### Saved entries
____________________
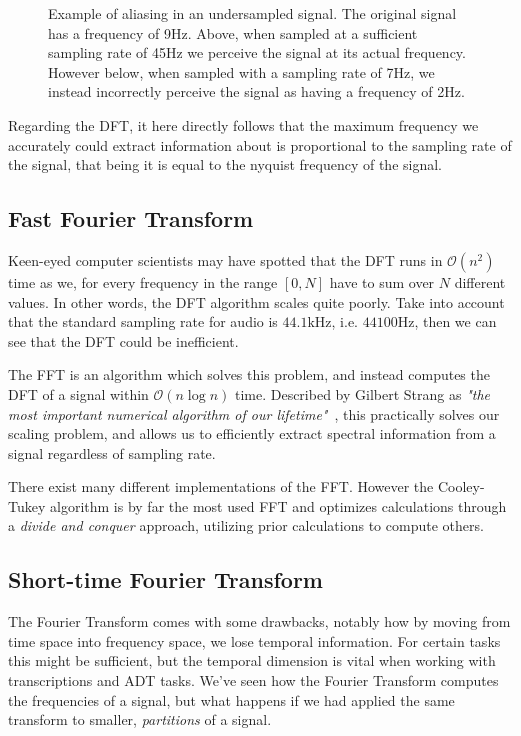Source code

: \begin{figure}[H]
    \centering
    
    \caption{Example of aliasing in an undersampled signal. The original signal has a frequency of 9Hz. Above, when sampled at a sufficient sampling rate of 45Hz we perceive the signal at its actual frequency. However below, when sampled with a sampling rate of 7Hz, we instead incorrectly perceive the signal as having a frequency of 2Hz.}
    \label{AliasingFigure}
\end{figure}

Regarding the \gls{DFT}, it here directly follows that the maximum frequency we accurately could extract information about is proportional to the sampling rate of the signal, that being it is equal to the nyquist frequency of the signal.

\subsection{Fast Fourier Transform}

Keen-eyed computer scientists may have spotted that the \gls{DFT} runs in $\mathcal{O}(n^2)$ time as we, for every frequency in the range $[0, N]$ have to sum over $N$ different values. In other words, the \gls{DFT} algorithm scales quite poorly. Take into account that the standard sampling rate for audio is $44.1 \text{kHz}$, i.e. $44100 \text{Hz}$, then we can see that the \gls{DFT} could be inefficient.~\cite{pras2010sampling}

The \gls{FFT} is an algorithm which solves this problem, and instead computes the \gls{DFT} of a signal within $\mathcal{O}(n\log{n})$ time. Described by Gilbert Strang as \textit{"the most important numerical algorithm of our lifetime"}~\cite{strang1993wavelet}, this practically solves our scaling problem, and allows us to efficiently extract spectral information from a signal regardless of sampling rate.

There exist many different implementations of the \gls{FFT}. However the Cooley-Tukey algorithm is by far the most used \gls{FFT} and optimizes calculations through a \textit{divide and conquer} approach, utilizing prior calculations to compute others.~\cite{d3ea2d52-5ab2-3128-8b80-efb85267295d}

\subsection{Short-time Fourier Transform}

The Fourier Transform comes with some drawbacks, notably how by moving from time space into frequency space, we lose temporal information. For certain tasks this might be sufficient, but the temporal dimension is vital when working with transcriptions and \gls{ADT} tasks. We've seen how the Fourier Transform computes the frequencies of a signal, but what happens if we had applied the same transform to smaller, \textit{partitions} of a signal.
____________________
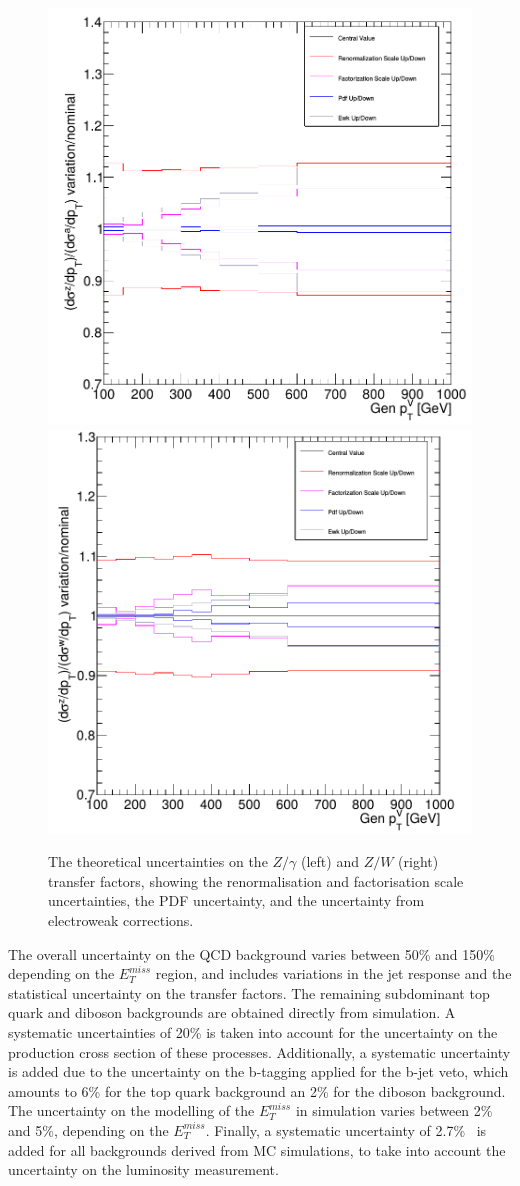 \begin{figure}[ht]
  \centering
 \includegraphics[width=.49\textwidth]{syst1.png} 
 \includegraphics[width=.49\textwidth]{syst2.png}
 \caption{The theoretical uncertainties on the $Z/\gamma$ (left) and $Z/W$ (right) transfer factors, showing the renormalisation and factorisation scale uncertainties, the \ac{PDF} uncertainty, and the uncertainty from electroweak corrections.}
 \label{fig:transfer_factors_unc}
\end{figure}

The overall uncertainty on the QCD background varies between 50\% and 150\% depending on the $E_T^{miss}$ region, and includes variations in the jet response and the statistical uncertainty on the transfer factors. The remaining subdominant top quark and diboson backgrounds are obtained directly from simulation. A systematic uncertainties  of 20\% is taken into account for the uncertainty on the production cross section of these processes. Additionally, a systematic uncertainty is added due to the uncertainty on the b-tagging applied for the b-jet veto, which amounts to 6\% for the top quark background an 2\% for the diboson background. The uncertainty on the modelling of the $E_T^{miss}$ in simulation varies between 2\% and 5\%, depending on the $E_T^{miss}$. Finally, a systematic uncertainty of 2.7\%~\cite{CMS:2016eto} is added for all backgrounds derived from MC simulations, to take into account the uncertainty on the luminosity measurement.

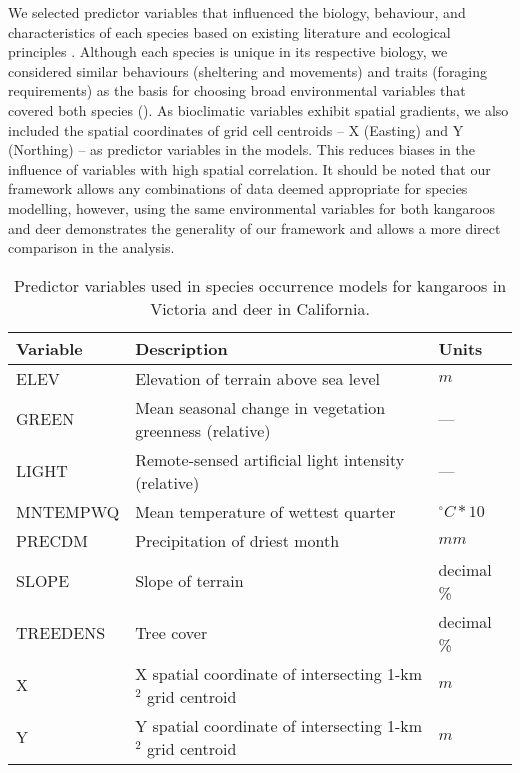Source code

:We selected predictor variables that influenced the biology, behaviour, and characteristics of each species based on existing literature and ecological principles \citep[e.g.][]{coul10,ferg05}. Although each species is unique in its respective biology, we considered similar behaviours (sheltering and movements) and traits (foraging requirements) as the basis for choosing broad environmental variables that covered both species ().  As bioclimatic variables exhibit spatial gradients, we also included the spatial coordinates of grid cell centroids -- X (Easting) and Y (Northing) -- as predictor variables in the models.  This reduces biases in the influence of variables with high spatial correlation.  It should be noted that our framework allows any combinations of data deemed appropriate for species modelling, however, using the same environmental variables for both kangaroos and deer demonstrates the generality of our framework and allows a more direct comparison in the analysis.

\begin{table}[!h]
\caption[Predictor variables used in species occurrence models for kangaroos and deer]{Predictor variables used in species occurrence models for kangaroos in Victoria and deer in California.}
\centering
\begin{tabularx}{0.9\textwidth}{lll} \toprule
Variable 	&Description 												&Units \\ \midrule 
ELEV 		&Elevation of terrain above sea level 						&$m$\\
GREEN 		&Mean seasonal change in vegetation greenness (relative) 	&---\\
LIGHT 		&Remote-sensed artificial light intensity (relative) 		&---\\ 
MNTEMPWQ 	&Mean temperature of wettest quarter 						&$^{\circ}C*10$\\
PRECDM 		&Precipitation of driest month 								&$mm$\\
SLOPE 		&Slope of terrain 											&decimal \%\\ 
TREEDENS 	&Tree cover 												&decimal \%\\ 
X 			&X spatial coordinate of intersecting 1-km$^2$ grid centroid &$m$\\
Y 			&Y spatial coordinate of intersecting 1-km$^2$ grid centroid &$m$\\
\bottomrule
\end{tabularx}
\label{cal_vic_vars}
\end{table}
____________________
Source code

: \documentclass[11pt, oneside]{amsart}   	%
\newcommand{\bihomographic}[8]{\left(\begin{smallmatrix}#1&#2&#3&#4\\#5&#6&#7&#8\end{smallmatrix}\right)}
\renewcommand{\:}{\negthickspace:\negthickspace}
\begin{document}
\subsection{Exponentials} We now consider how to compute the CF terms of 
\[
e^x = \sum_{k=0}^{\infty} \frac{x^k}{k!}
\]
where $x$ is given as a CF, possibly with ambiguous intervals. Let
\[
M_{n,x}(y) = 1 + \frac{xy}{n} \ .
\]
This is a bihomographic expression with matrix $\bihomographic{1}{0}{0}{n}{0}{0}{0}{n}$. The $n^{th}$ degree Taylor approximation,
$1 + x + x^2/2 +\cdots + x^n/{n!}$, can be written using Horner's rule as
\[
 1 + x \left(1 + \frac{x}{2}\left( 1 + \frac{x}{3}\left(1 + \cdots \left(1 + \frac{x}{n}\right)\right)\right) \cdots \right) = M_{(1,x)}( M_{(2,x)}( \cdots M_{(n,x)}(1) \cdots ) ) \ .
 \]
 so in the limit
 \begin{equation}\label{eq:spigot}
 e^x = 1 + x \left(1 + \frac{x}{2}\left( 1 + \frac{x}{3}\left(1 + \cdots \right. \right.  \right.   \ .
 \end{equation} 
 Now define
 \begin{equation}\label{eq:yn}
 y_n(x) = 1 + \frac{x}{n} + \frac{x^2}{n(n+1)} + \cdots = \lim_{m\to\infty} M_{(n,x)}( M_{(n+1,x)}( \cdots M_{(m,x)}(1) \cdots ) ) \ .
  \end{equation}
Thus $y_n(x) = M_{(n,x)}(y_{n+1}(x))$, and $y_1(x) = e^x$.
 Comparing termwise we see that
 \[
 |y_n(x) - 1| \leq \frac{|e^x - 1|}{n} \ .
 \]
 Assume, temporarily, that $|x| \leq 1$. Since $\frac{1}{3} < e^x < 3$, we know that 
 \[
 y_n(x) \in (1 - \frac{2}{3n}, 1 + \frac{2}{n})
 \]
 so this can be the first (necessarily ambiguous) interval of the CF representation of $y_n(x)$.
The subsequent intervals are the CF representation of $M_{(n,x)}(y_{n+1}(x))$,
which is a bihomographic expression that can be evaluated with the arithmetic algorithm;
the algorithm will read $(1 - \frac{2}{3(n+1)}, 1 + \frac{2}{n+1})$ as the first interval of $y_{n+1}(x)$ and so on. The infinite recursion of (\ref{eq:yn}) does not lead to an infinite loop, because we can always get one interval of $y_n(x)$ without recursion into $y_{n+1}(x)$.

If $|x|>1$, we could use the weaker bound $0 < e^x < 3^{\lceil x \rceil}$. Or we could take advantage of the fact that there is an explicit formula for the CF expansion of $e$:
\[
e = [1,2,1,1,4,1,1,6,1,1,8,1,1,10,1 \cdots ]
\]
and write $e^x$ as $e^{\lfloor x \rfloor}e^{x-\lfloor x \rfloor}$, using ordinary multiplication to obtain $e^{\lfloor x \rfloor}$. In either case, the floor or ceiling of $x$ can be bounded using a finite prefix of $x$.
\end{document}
____________________
### What this task involves
From the records, copy out each line that includes the string "left".

### Answer section
 \caption{The theoretical uncertainties on the $Z/\gamma$ (left) and $Z/W$ (right) transfer factors, showing the renormalisation and factorisation scale uncertainties, the \ac{PDF} uncertainty, and the uncertainty from electroweak corrections.}
\newcommand{\bihomographic}[8]{\left(\begin{smallmatrix}#1&#2&#3&#4\\#5&#6&#7&#8\end{smallmatrix}\right)}
 1 + x \left(1 + \frac{x}{2}\left( 1 + \frac{x}{3}\left(1 + \cdots \left(1 + \frac{x}{n}\right)\right)\right) \cdots \right) = M_{(1,x)}( M_{(2,x)}( \cdots M_{(n,x)}(1) \cdots ) ) \ .
 e^x = 1 + x \left(1 + \frac{x}{2}\left( 1 + \frac{x}{3}\left(1 + \cdots \right. \right.  \right.   \ .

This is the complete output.